> _Action item_
Show only those lines of the entries where the string "that" is found.

Pictures paired with source code:
=== Begin Enclosure ===

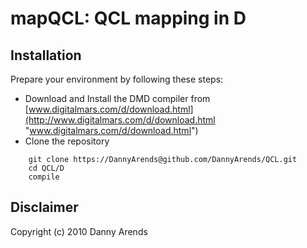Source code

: mapQCL: QCL mapping in D
========================

Installation
------------
Prepare your environment by following these steps:

- Download and Install the DMD compiler from [www.digitalmars.com/d/download.html](http://www.digitalmars.com/d/download.html "www.digitalmars.com/d/download.html")
- Clone the repository

```
    git clone https://DannyArends@github.com/DannyArends/QCL.git
    cd QCL/D
    compile
```

Disclaimer
----------
Copyright (c) 2010 Danny Arends
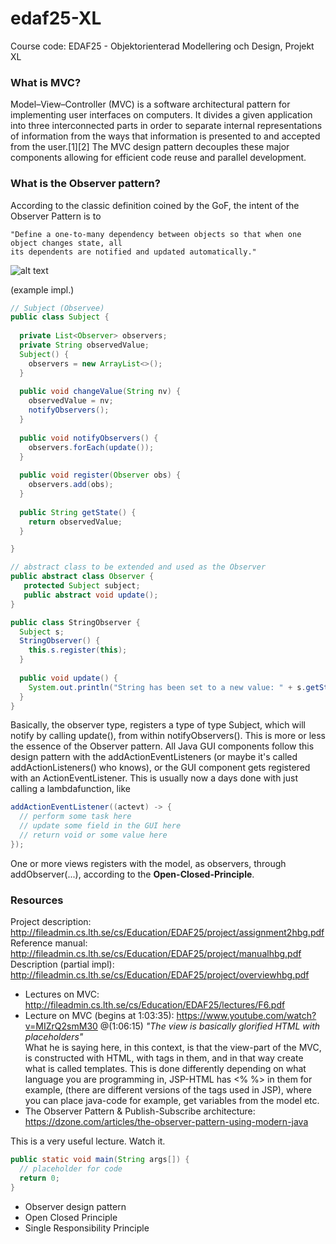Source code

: # edaf25-XL
Course code: EDAF25 - Objektorienterad Modellering och Design, Projekt XL

### What is MVC?
Model–View–Controller (MVC) is a software architectural pattern for implementing user interfaces on computers. It divides a given application into three interconnected parts in order to separate internal representations of information from the ways that information is presented to and accepted from the user.[1][2] The MVC design pattern decouples these major components allowing for efficient code reuse and parallel development.

### What is the Observer pattern?
According to the classic definition coined by the GoF, the intent of the Observer Pattern is to

    "Define a one-to-many dependency between objects so that when one object changes state, all
    its dependents are notified and updated automatically." 

![alt text](https://dzone.com/storage/temp/887275-classic-observer-pattern-class-diagram.jpg "Classic observer pattern")

(example impl.) 
```Java
// Subject (Observee)
public class Subject {
  
  private List<Observer> observers;
  private String observedValue;
  Subject() {
    observers = new ArrayList<>();
  }
  
  public void changeValue(String nv) {
    observedValue = nv;
    notifyObservers();
  }
  
  public void notifyObservers() {
    observers.forEach(update());
  }
  
  public void register(Observer obs) {
    observers.add(obs);  
  }
  
  public String getState() {
    return observedValue;
  }

}

// abstract class to be extended and used as the Observer
public abstract class Observer {
   protected Subject subject;
   public abstract void update();
}

public class StringObserver {
  Subject s;
  StringObserver() {
    this.s.register(this);
  }
  
  public void update() {
    System.out.println("String has been set to a new value: " + s.getState();
  }
}
``` 

Basically, the observer type, registers a type of type Subject, which will notify by calling update(), from within notifyObservers(). This is more or less the essence of the Observer pattern. All Java GUI components follow this design pattern with the addActionEventListeners (or maybe it's called addActionListeners() who knows), or the GUI component 
gets registered with an ActionEventListener. This is usually now a days done with just calling a lambdafunction, like 
``` Java
addActionEventListener((actevt) -> {
  // perform some task here
  // update some field in the GUI here
  // return void or some value here
});
```
One or more views registers with the model, as observers, through addObserver(...), according to the **Open-Closed-Principle**. 

### Resources
Project description: http://fileadmin.cs.lth.se/cs/Education/EDAF25/project/assignment2hbg.pdf
Reference manual: http://fileadmin.cs.lth.se/cs/Education/EDAF25/project/manualhbg.pdf
Description (partial impl): http://fileadmin.cs.lth.se/cs/Education/EDAF25/project/overviewhbg.pdf

- Lectures on MVC: http://fileadmin.cs.lth.se/cs/Education/EDAF25/lectures/F6.pdf
- Lecture on MVC (begins at 1:03:35): https://www.youtube.com/watch?v=MIZrQ2smM30
  @(1:06:15) _"The view is basically glorified HTML with placeholders"_  
  What he is saying here, in this context, is that the view-part of the MVC, is constructed with HTML, with tags in them, and in that way create what is called templates. This is done differently depending on what language you are programming in, JSP-HTML has <% %> in them for example, 
  (there are different versions of the tags used in JSP), where you can place java-code for example, get variables from the model etc.
- The Observer Pattern & Publish-Subscribe architecture: https://dzone.com/articles/the-observer-pattern-using-modern-java


This is a very useful lecture. Watch it.
``` Java
public static void main(String args[]) {
  // placeholder for code
  return 0;
}
```

- Observer design pattern
- Open Closed Principle
- Single Responsibility Principle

=== End Enclosure ===

> _Solution to this exercise_
Model–View–Controller (MVC) is a software architectural pattern for implementing user interfaces on computers. It divides a given application into three interconnected parts in order to separate internal representations of information from the ways that information is presented to and accepted from the user.[1][2] The MVC design pattern decouples these major components allowing for efficient code reuse and parallel development.
    "Define a one-to-many dependency between objects so that when one object changes state, all
  What he is saying here, in this context, is that the view-part of the MVC, is constructed with HTML, with tags in them, and in that way create what is called templates. This is done differently depending on what language you are programming in, JSP-HTML has <% %> in them for example, 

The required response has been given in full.